# Task material
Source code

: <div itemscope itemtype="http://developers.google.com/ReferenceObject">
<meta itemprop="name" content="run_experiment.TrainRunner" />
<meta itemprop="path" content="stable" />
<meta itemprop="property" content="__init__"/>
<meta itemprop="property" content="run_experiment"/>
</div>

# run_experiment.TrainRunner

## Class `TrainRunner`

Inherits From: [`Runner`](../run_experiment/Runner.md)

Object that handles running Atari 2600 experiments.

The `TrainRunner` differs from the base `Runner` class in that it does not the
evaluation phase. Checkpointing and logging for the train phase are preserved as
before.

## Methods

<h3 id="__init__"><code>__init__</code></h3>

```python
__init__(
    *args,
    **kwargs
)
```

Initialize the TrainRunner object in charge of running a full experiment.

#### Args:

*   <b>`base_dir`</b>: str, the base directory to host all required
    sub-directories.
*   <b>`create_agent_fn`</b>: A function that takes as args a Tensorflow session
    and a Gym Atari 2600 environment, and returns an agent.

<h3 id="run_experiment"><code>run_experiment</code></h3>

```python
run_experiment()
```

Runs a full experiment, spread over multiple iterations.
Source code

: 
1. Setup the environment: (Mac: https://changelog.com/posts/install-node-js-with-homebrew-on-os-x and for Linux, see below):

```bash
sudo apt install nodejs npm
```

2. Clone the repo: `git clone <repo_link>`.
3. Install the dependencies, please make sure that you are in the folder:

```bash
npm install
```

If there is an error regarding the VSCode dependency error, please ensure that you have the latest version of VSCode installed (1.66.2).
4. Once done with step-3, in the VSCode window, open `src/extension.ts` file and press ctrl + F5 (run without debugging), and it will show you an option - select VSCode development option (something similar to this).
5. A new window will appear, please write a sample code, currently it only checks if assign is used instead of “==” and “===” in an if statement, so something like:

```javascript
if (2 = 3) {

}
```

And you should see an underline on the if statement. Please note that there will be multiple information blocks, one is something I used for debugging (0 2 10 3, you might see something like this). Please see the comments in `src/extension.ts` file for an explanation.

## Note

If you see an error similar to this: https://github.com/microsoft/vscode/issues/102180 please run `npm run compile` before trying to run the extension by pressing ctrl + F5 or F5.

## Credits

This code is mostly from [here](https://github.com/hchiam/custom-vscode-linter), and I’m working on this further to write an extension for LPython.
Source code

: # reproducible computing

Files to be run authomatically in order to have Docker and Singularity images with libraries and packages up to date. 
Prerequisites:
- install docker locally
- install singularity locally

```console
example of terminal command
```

# Aim of the task
Report each line of the listing above that uses the word "meta".

# Reply
<meta itemprop="name" content="run_experiment.TrainRunner" />
<meta itemprop="path" content="stable" />
<meta itemprop="property" content="__init__"/>
<meta itemprop="property" content="run_experiment"/>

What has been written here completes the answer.